Steps to reproduce the problem:
-
Subscribe to “Nerf NOW!!”
-
After the updater runs, the feed is not updated and the following is found in the logs: “Update process for feed 12 ([Unknown], owner UID: 2) failed with exit code: 100 (LibXML error 5 at line 95 (column 1): Extra content at the end of the document).”
-
Tiny Tiny RSS version (including git commit id): dc25a9cf6816b756cb38490eab93f02589c44a10
-
Platform (i.e. Linux distro, Docker, PHP, PostgreSQL, etc) versions: Happens everywhere, but tested on the official demo and Debian
Extra info:
The issue is clearly on the feedburner side, but I’m pretty sure having them fix it will not happen at this point. I’m not too sure on what to do except maybe allow a looser feed parser (which might not be a good idea).
I wonder if it would make sense as a toggle, or something to “pre-process” feeds, even as an advanced option.
fox
2
tt-rss requires valid XML input. that’s all there is to it.
you can do that using plugins. not sure what’s there for broken xml though.
Fair enough. Requiring valid XML is an obviously sane choice, but unfortunately sometimes we have to deal with real world data, and unfortunately reaching out to feedburner is seemingly impossible.
I glanced at the plugin support, and put something together that fits my needs.
It might requires more tuning but so far it didn’t break any other feeds I’m subscribed to, so I’m good.
In case anyone cares to handle it, I’ll leave the code here:
<?php
class XML_Extraend extends Plugin {
function about() {
return array(null, "Strip extra stuff at end of feed", "CleyFaye", false);
}
function init($host) {
$host->add_hook($host::HOOK_FEED_FETCHED, $this);
}
function hook_feed_fetched($feed_data, $fetch_url, $owner_uid, $feed) {
$filtered = $this->filter_feed_xml($feed_data);
return $filtered;
}
private function filter_feed_xml($feed_data) {
$final_tag = "</feed>";
$lastIndex = strrpos($feed_data, $final_tag);
if ($lastIndex === false) return $feed_data;
return substr($feed_data, 0, $lastIndex + strlen($final_tag));
}
function api_version() {
return 2;
}
}
?>
(if anyone wants to take this and make it a proper plugin, feel free)
I have a couple of feedburner feeds and don’t see this issue with them.
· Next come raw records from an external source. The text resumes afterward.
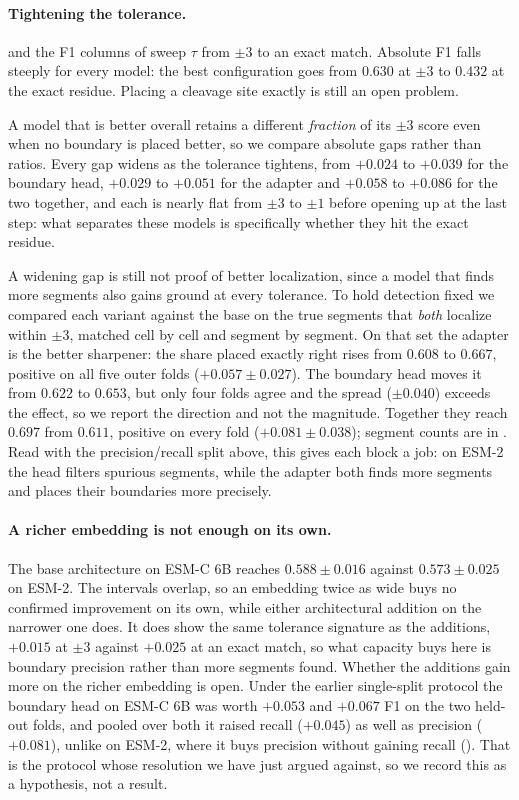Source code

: \documentclass{article}
\begin{document}
\paragraph{Tightening the tolerance.}  and the F1 columns of  sweep $\tau$ from $\pm3$ to an exact match. Absolute F1 falls steeply for every model: the best configuration goes from $0.630$ at $\pm3$ to $0.432$ at the exact residue. Placing a cleavage site exactly is still an open problem.

A model that is better overall retains a different \emph{fraction} of its $\pm3$ score even when no boundary is placed better, so we compare absolute gaps rather than ratios. Every gap widens as the tolerance tightens, from $+0.024$ to $+0.039$ for the boundary head, $+0.029$ to $+0.051$ for the adapter and $+0.058$ to $+0.086$ for the two together, and each is nearly flat from $\pm3$ to $\pm1$ before opening up at the last step: what separates these models is specifically whether they hit the exact residue.

A widening gap is still not proof of better localization, since a model that finds more segments also gains ground at every tolerance. To hold detection fixed we compared each variant against the base on the true segments that \emph{both} localize within $\pm3$, matched cell by cell and segment by segment. On that set the adapter is the better sharpener: the share placed exactly right rises from $0.608$ to $0.667$, positive on all five outer folds ($+0.057\pm0.027$). The boundary head moves it from $0.622$ to $0.653$, but only four folds agree and the spread ($\pm0.040$) exceeds the effect, so we report the direction and not the magnitude. Together they reach $0.697$ from $0.611$, positive on every fold ($+0.081\pm0.038$); segment counts are in . Read with the precision/recall split above, this gives each block a job: on ESM-2 the head filters spurious segments, while the adapter both finds more segments and places their boundaries more precisely.

\paragraph{A richer embedding is not enough on its own.} The base architecture on ESM-C 6B reaches $0.588\pm0.016$ against $0.573\pm0.025$ on ESM-2. The intervals overlap, so an embedding twice as wide buys no confirmed improvement on its own, while either architectural addition on the narrower one does. It does show the same tolerance signature as the additions, $+0.015$ at $\pm3$ against $+0.025$ at an exact match, so what capacity buys here is boundary precision rather than more segments found. Whether the additions gain more on the richer embedding is open. Under the earlier single-split protocol the boundary head on ESM-C 6B was worth $+0.053$ and $+0.067$ F1 on the two held-out folds, and pooled over both it raised recall ($+0.045$) as well as precision ($+0.081$), unlike on ESM-2, where it buys precision without gaining recall (). That is the protocol whose resolution we have just argued against, so we record this as a hypothesis, not a result.
\end{document}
The script is for loading Cloudflare’s email protection script and nerfnow.com looks to be behind Cloudflare according to a dns lookup. Given feedburner is a google product it’s most likely an issue on nerfnow’s/Cloudflare’s end and not feedburner’s.
Opening the broken feedburner xml source you can see the rss location directly from the nerfnow website Nerf NOW!! appears to be fine so it may just be a cached version is broken.
Interesting. Thanks for looking it up. When I curl the source, I still get the script tag at the end, so it might be more complex than that.
Not being a general issue with feedburner is interesting. I’ll try to ask the site owner if he can do something; but anyway it’s clearly not something to handle in ttrss.